Par acte authentique du 1er décembre 2020, Monsieur [R] et Madame [C] ont acquis de Monsieur [D] et Madame [F] une maison d’habitation sise à [Adresse 6].

Les diagnostics techniques immobiliers obligatoires ont été annexés à l'acte, dont le diagnostic relatif à la recherche d’amiante établi le 28 juillet 2020 par la société ATRIUM DIAGNOSTICS, assurée auprès de la SA MMA IARD, mentionnant une suspicion de présence de matériaux amiantés notamment en pourtour d'un châssis tabatière.
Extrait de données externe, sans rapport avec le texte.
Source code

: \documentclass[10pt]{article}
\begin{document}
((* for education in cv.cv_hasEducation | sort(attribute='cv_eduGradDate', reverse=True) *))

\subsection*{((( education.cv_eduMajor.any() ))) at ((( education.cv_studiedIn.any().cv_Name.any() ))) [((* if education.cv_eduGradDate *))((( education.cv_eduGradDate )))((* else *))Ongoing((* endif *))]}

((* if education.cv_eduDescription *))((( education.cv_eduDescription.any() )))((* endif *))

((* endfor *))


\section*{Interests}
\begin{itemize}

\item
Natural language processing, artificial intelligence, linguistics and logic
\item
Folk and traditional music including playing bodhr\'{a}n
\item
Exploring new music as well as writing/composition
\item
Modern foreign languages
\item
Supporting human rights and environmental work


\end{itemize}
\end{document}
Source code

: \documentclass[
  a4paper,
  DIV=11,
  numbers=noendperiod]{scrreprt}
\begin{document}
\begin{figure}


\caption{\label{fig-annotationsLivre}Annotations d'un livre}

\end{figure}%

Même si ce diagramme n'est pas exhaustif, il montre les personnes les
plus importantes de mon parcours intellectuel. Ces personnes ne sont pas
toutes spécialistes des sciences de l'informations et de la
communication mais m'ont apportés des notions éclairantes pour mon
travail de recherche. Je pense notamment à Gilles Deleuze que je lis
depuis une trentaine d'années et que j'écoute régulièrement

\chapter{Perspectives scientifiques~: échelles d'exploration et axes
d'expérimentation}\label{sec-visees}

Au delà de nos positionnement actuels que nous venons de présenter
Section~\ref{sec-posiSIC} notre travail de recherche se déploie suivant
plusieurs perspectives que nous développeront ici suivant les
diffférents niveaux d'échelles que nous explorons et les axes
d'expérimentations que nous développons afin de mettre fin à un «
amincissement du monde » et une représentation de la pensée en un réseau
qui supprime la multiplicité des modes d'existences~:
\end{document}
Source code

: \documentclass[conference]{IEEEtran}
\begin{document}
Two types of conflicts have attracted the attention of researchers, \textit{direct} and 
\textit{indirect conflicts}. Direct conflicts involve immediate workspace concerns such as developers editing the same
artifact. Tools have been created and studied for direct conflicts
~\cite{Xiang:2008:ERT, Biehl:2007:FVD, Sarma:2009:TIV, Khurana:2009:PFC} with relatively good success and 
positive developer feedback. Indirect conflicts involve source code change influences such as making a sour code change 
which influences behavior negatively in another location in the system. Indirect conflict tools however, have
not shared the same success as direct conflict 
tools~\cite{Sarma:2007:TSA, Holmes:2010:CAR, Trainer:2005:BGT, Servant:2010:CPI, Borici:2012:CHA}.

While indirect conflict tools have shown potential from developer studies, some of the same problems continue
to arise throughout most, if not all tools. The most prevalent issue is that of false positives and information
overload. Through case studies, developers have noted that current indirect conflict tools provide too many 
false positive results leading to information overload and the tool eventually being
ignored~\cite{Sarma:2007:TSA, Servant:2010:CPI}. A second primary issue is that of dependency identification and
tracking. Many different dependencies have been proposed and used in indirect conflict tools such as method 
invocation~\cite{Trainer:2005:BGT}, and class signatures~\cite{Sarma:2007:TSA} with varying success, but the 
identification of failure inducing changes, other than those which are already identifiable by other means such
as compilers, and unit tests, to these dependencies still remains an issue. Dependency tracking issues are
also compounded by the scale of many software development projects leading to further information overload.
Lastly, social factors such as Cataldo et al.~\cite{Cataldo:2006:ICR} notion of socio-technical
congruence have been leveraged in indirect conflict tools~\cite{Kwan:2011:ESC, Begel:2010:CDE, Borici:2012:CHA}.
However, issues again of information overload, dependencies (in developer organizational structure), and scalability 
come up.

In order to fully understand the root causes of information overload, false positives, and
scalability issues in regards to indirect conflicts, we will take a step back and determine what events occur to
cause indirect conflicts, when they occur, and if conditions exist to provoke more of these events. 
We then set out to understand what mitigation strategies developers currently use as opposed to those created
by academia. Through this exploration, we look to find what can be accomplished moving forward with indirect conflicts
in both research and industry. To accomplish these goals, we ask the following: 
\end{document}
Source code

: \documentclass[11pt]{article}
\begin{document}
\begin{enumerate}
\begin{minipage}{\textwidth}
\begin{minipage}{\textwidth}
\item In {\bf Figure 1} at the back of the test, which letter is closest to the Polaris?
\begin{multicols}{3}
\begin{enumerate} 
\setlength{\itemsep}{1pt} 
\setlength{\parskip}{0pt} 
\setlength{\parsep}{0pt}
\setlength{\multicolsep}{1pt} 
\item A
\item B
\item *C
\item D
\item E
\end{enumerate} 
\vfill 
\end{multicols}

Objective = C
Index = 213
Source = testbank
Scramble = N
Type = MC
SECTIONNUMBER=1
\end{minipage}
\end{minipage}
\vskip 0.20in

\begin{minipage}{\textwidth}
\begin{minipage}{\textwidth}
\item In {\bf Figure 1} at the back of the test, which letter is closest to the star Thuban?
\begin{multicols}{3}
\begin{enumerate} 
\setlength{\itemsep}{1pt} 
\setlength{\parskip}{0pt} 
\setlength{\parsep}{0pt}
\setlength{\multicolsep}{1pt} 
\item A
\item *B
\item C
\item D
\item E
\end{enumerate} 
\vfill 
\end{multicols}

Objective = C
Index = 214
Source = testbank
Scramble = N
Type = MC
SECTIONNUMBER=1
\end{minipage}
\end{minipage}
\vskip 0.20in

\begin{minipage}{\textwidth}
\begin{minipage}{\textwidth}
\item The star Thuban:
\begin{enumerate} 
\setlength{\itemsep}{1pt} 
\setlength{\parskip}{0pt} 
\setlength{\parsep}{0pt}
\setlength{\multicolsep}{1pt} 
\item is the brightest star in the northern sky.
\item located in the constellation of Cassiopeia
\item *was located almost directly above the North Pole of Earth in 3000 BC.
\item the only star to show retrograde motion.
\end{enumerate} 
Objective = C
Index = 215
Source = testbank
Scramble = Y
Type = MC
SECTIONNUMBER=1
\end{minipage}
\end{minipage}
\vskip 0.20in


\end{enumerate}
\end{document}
Envisageant de refaire la toiture et des travaux d’isolation, les acquéreurs ont fait appel à une entreprise puis à la société SOCOTEC, qui a révélé en mars 2021 que la couverture en tuiles comportait une sous-toiture composée de plaques de fibrociment amiantées.

Une expertise amiable a alors été diligentée et un rapport a été rendu le 12 août 2021 par M. [W].

La SA MMA a dénié sa garantie.

***

Par exploit en date du 15 mars 2022, Monsieur [R] et Madame [C] ont assigné la SA MMA IARD devant le Tribunal judiciaire de Marseille aux fins d'indemnisation de leurs préjudices. ***

Par conclusions notifiées par voie électronique le 22 novembre 2023, Monsieur [R] et Madame [C] demandent au Tribunal de :

Vu les articles L.271-4 à L.271-6 du code de la construction et de l'habitation, vu les articles L.1334-13, R.1334-24 et suivants et l'annexe 13-9 du code de la santé publique, vu l'article 1240 du code civil,

CONDAMNER la société MMA au paiement de la somme de 17 541,25 euros au titre de l'indemnisation du préjudice subi par Madame [C] et Monsieur [R], CONDAMNER la société MMA au paiement de la somme de 3000 euros par application des dispositions de l'article 700 du code de procédure civile, DIRE ET JUGER n'y avoir lieu à écarter l'exécution provisoire du jugement à intervenir, La condamner aux entiers dépens, distraits au profit de Maître Nathan HAZZAN, sur son affirmation de droit, par application des dispositions de l'article 696 du code de procédure civile.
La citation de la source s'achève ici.